I got the idea to write this piece when I read an article in the San Gabriel Valley Tribune entitled Invisible crisis: Few feel effects of L.A.’s driest year on record. You can read the full article here. In the article, the author writes about how Los Angeles and Southern California are facing the third straight year of drought and how 2013 was on track (and eventually did confirm) as the driest year on record in Los Angeles. Considering these statistics, you would think that the article would focus on the need to conserve water in a time of drought. However, the quotes that the author selected from leaders in the water industry in Southern California painted a much rosier picture. The article highlighted Metropolitan Water District’s Assistant General Manager Debra Mann, stating,

“Indeed, the nation’s largest water wholesaler, Metropolitan Water District of Southern California, predicts even with more dry years, it will not deny any of its 28 member agencies a drop of water in 2014 or in the years to come. MWD serves cities from the Tehachapi Mountains to the Mexican border. ‘We plan to meet all demands that our member agencies will have for 2014. We don’t need to have a shortage reduction or a shortage call for the next few years,’ said Debra Man, MWD assistant general manager and chief operating officer.”

I am concerned that districts like MWD are underestimating the potential consequences for long-term drought. We have seen this scenario play out before in California, and periods of drought are the most important times to get people thinking about water conservation measures. Consider, for example, the actions that the Santa Clara Valley Water District (SCVWD) took in 2009 to try to curb a severe drought. The SCVWD serves the entire Silicon Valley, including the cities in which tech titans Apple, Google, Cisco and many others call home. In an effort to make its citizens conserve water after three years of severe drought, the water district tried to enact a “mandatory” 15% water usage reduction for every citizen. The water district quickly found out how little power it had to force citizens to conserve. The district had no legal authority to raise rates on water without the consent of the people, and it could not force the retailers to which it sold water to follow the rationing “mandate”. In an attempt to coax the citizens into considering water rationing, the district spent $1 million of taxpayer dollars in a public affairs outreach program on the importance of rationing water in times of drought.
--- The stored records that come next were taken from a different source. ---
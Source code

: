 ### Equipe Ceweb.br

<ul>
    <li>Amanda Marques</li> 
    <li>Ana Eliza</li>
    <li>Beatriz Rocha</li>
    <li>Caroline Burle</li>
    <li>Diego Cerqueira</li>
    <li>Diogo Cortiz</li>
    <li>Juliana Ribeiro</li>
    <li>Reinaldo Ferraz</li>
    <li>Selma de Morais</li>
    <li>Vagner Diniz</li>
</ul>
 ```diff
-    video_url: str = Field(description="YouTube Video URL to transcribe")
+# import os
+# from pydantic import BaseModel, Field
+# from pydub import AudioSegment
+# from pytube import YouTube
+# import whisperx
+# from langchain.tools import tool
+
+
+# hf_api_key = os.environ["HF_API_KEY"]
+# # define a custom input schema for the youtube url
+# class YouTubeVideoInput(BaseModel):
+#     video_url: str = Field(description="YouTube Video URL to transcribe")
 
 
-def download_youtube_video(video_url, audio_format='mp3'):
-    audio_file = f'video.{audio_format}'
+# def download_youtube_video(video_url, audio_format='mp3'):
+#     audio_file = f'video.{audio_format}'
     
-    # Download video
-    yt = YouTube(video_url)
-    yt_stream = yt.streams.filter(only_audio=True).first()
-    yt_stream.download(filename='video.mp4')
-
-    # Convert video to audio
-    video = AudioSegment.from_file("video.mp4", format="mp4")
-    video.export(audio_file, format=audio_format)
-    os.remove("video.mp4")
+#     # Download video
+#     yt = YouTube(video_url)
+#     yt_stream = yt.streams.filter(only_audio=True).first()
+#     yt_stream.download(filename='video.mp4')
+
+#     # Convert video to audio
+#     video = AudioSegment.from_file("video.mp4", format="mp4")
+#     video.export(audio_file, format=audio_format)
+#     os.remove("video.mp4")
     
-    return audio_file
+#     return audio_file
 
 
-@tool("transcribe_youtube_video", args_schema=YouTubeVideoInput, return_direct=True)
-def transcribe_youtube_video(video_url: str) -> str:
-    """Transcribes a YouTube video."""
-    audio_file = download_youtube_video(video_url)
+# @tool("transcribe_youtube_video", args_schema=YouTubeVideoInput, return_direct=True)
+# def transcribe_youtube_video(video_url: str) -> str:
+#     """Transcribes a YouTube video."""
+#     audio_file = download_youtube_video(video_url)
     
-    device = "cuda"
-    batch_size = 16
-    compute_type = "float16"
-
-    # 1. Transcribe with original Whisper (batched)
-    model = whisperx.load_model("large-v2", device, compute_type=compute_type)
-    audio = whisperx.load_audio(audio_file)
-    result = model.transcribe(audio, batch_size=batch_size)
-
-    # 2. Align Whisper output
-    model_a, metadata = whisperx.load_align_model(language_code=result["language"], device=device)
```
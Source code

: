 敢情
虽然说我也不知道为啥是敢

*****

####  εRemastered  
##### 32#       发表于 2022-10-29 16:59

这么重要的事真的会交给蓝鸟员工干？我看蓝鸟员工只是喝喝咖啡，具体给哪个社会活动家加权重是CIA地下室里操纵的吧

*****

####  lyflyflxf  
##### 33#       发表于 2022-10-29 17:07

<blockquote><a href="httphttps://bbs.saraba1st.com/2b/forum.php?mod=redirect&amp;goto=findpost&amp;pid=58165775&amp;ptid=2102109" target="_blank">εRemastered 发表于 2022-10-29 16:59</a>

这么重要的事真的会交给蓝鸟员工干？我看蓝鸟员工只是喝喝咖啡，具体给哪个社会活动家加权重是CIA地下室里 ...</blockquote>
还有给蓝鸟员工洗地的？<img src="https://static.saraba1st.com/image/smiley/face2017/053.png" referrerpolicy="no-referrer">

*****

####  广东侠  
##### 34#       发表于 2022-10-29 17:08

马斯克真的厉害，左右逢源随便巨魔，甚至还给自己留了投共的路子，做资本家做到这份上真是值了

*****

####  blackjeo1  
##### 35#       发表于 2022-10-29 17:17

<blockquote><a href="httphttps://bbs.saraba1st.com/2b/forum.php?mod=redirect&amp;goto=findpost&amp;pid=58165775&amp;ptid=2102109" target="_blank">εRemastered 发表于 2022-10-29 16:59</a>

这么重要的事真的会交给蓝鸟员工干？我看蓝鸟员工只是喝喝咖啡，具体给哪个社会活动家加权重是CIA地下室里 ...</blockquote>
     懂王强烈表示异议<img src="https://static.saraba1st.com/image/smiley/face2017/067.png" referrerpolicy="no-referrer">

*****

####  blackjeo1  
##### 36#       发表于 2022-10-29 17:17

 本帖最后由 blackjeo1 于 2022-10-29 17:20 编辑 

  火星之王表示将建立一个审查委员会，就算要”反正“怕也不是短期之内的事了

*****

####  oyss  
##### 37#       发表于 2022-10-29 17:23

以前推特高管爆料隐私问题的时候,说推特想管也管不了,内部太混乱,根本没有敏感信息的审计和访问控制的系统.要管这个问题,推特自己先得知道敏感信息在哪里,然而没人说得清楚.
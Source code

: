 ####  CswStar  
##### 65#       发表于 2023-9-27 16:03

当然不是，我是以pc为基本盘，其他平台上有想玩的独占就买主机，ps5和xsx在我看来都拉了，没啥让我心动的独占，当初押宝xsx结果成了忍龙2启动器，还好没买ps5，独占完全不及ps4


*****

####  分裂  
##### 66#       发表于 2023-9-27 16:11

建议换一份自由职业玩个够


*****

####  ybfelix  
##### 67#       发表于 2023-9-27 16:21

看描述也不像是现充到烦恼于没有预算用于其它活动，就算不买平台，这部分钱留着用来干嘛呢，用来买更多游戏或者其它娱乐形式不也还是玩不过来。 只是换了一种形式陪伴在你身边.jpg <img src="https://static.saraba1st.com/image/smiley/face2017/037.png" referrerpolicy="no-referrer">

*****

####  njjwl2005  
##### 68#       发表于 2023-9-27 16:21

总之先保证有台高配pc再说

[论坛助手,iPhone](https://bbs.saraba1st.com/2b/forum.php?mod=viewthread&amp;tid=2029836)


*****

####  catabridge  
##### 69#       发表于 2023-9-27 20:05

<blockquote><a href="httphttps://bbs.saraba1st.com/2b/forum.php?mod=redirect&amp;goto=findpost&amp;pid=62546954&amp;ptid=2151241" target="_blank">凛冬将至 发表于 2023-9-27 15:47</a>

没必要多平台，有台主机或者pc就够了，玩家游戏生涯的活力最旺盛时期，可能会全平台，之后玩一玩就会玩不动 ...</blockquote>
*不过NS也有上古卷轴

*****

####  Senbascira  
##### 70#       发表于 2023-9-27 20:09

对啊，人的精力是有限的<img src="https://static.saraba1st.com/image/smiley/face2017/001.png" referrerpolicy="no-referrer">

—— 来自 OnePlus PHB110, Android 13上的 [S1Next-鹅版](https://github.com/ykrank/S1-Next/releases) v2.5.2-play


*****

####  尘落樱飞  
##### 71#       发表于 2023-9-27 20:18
The region survived the water crisis, but the district had a short memory in remembering the importance of conserving water regardless of the supply. In 2010 the drought finally broke when California experienced an above-average snowfall. The SCVWD staff recommended keeping the water rationing measures in place, but the elected Board of Directors decided to lift the restrictions in a 5-2 vote. According to a June 16th, 2010 San Jose Mercury News article, the Board worried that the population would “go back to its old ways” of using unlimited amounts of water, but they could not force rationing on the population in times of plenty. One of the water retailers in the region explained had an intriguing explanation as to why the Board rejected the mandatory water rationing.  “Our reservoirs are as full as we can let them get,” said Charles Hardy, a spokesman for the East Bay Municipal Utility District, which serves 1.3 million people. “Our board basically said if there’s no reason for restrictions, why are you going to ask people to conserve? Because when you really need them to conserve you want them to conserve.”

I believe that the above example shows just how short-sighted these policies are. In many parts of California, our population relies on incredible amounts of imported water that is both unreliable and costly to transport. A few weeks ago, I discussed in a posting (you can view here) that the California Department of Water Resources initially plans to deliver only 5% of entitlements to the users of the State Water Project. To put how much of an impact this determination could have on water supplies, consider the case of Metropolitan Water District. MWD’s full entitlement of the State Water Project is 1,911,500 acre feet. If the 5% delivery projection holds, MWD will receive just 95,575 acre feet, a reduction of 1,815,925 acre feet. You can see all of the proposed delivery amounts for the 29 State Water Contractors here.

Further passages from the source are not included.